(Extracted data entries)

┄┄┄┄┄┄┄┄┄┄┄┄┄┄┄┄┄┄┄┄

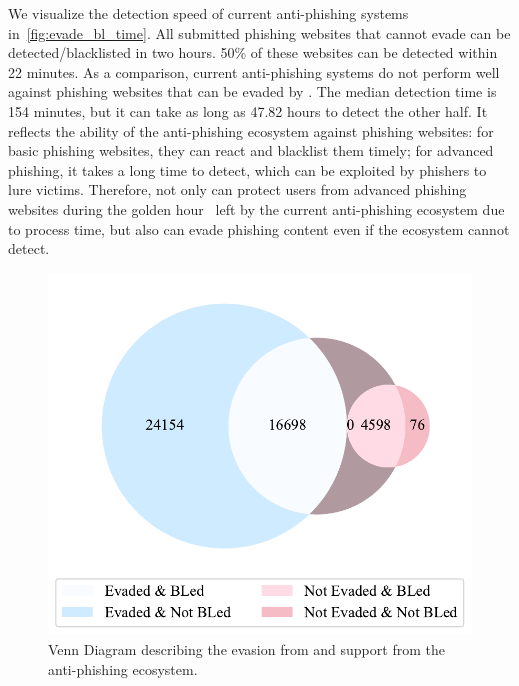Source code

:We visualize the detection speed of current anti-phishing systems in~\autoref{fig:evade_bl_time}.
All submitted phishing websites that \spartacus cannot evade can be detected/blacklisted in two hours.
50\% of these websites can be detected within 22 minutes.
As a comparison, current anti-phishing systems do not perform well against phishing websites that can be evaded by \spartacus.
The median detection time is 154 minutes, but it can take as long as 47.82 hours to detect the other half.
It reflects the ability of the anti-phishing ecosystem against phishing websites: 
for basic phishing websites, they can react and blacklist them timely;
for advanced phishing, it takes a long time to detect, which can be exploited by phishers to lure victims.
Therefore, \spartacus not only can protect users from advanced phishing websites during the golden hour~\cite{oest2020sunrise} left by the current anti-phishing ecosystem due to process time, but also can evade phishing content even if the ecosystem cannot detect.


\begin{figure}
\centering
\includegraphics[width=\linewidth]{figs/venn_eval_3.pdf}
\caption{Venn Diagram describing the evasion from \spartacus and support from the anti-phishing ecosystem.}
\label{fig:venn_support}
\end{figure}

┄┄┄┄┄┄┄┄┄┄┄┄┄┄┄┄┄┄┄┄

(PROBLEM) Word for word and without any pictures, return all of the lines above.

(WORKED SOLUTION)
Source code

:We visualize the detection speed of current anti-phishing systems in~\autoref{fig:evade_bl_time}.
All submitted phishing websites that \spartacus cannot evade can be detected/blacklisted in two hours.
50\% of these websites can be detected within 22 minutes.
As a comparison, current anti-phishing systems do not perform well against phishing websites that can be evaded by \spartacus.
The median detection time is 154 minutes, but it can take as long as 47.82 hours to detect the other half.
It reflects the ability of the anti-phishing ecosystem against phishing websites: 
for basic phishing websites, they can react and blacklist them timely;
for advanced phishing, it takes a long time to detect, which can be exploited by phishers to lure victims.
Therefore, \spartacus not only can protect users from advanced phishing websites during the golden hour~\cite{oest2020sunrise} left by the current anti-phishing ecosystem due to process time, but also can evade phishing content even if the ecosystem cannot detect.


\begin{figure}
\centering
\includegraphics[width=\linewidth]{figs/venn_eval_3.pdf}
\caption{Venn Diagram describing the evasion from \spartacus and support from the anti-phishing ecosystem.}
\label{fig:venn_support}
\end{figure}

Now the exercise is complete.